▸ Provided material
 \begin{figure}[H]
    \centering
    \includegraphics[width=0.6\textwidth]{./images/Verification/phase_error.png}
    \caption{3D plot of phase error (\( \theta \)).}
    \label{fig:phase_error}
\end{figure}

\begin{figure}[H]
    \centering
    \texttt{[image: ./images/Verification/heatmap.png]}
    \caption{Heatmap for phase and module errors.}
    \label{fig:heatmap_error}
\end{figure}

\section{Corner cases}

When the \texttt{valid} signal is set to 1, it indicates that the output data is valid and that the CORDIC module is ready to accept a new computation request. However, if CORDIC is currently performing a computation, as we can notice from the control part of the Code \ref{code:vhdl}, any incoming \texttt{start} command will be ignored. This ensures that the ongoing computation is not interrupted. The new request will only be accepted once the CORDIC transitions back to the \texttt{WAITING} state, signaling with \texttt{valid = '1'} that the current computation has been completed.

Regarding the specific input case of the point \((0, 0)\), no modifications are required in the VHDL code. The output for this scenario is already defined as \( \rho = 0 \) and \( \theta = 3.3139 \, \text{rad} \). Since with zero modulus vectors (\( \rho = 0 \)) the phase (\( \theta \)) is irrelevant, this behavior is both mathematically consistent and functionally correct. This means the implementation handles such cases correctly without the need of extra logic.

▸ What is needed
The required result is an identical copy of the records above.

▸ Exercise answer
 \begin{figure}[H]
    \centering
    \includegraphics[width=0.6\textwidth]{./images/Verification/phase_error.png}
    \caption{3D plot of phase error (\( \theta \)).}
    \label{fig:phase_error}
\end{figure}

\begin{figure}[H]
    \centering
    \texttt{[image: ./images/Verification/heatmap.png]}
    \caption{Heatmap for phase and module errors.}
    \label{fig:heatmap_error}
\end{figure}

\section{Corner cases}

When the \texttt{valid} signal is set to 1, it indicates that the output data is valid and that the CORDIC module is ready to accept a new computation request. However, if CORDIC is currently performing a computation, as we can notice from the control part of the Code \ref{code:vhdl}, any incoming \texttt{start} command will be ignored. This ensures that the ongoing computation is not interrupted. The new request will only be accepted once the CORDIC transitions back to the \texttt{WAITING} state, signaling with \texttt{valid = '1'} that the current computation has been completed.

Regarding the specific input case of the point \((0, 0)\), no modifications are required in the VHDL code. The output for this scenario is already defined as \( \rho = 0 \) and \( \theta = 3.3139 \, \text{rad} \). Since with zero modulus vectors (\( \rho = 0 \)) the phase (\( \theta \)) is irrelevant, this behavior is both mathematically consistent and functionally correct. This means the implementation handles such cases correctly without the need of extra logic.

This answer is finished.